I seem to get behind a lot of vehicles that must be towing a loaded 53-foot trailer, because it sure takes them a long time to get up to speed. It must be punishment for childhood shenanigans. I am loath to know what I had done that earns me the personal distinction of trailing the only vehicles on the highway whose torque rating is in the low-single figures?

For instance, this morning I was turning at the freeway on-ramp to I-75 and wound up behind a late-model Mazda6, poking along at a neck-breaking speed of about 17 mph.  In my head I used more toilet words than I did when I read about The Love Boat being cancelled.

I resigned myself to having to wait this guy out until we got on the freeway itself, at which point I intended to zip over like an F-15 flying the “Missing Man Formation.”

However, what’s that about the best-laid plans? Both of the outer two lanes were lined up like free wash Thursday at a Roadway America Truck Stop. And to make the joy complete, Barney Oldfield in front of me got spooked by this elephant walk of 18-wheelers and stopped at the bottom of the ramp until traffic totally disappeared from the right lane. He pulled out and it took him two exits to come within 10 mph of the speed limit of 70 mph.

I can understand it taking a mile or more for an International Eagle diesel loaded with steel coils to get up to speed. But why does it take five minutes or more for a Chevrolet sedan to accomplish the same goal? I also sympathize with nervous drivers, especially the elderly, who are hesitant to work their way into traffic on an expressway. Do you know what I have to say about that, Pops?  “TAKE LOCAL ROADS! YOU CAN DRIVE AS SLOWLY AS YOU WANT!”

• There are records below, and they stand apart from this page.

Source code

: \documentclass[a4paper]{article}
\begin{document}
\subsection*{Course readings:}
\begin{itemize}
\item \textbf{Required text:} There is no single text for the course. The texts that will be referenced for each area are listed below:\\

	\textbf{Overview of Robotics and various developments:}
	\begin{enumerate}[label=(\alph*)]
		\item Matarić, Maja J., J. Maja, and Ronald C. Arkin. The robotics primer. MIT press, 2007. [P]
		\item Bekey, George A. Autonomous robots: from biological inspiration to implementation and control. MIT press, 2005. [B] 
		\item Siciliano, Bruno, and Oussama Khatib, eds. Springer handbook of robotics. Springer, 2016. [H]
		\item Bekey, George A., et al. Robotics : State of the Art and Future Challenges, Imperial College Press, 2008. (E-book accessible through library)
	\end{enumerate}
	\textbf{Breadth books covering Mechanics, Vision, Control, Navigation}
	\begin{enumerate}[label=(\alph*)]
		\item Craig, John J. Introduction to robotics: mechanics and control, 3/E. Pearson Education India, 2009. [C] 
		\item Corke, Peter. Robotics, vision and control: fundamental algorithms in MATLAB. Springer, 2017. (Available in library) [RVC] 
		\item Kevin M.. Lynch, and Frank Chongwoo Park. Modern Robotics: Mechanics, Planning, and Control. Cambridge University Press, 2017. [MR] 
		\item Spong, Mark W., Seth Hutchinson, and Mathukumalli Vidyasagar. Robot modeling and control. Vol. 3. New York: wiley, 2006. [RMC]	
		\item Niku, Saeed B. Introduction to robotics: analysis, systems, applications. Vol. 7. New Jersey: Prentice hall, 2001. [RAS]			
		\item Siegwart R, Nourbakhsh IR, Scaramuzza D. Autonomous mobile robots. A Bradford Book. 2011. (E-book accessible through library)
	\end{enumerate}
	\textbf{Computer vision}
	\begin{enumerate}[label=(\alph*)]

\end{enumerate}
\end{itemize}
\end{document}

I realize that some day I’m going to be old, too. As a matter-of-fact there are some days that I feel older than the Mario Andretti I was following this morning. I like to think that when I get to that point I have enough compassion for my fellow drivers to find another route to take without inconveniencing them to the point where I can hear pistols being cocked six cars behind me. You would think I was in LA.

As with most things I gripe about I have a solution. A law should be passed that any vehicle entering a freeway has ¾ of a mile to get within 10 mph of the speed limit (traffic permitting) and if this doesn’t occur then his vehicle will automatically pull off to the shoulder and the errant driver will be forced to have a “time out.” (Hey…if my twin-grandboys are given time-outs when they do something wrong then everyone else should have to face the music as well.)

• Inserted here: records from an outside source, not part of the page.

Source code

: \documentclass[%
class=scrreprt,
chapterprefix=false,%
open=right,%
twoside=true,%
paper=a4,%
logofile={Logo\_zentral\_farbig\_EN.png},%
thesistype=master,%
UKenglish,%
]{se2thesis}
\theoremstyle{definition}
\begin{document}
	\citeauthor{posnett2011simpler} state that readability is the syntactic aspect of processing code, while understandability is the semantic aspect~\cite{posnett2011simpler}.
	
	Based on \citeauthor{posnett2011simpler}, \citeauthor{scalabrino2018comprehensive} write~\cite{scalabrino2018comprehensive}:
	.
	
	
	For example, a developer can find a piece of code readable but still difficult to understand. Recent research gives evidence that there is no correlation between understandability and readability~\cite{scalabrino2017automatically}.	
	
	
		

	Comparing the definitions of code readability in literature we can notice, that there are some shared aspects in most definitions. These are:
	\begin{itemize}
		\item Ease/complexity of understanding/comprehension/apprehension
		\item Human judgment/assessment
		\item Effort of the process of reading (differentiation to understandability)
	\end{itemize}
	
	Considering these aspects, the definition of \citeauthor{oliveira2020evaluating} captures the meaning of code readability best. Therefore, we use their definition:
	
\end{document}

The length of the penalty will depend on how close to the 10 mph cushion that he or she reached. If it’s more than 20 mph less, the penalty should be expanded to make the time-out last until 2:01 a.m. when traffic is at its lightest. Harsh, yes, but I don’t know how long my lifespan is…and I don’t want to waste part of it waiting for Jeff Gordon up there to get with the program.

I think it’s probably time for me to watch Soylent Green again so I can mellow out. There’s something about that movie I find soothing.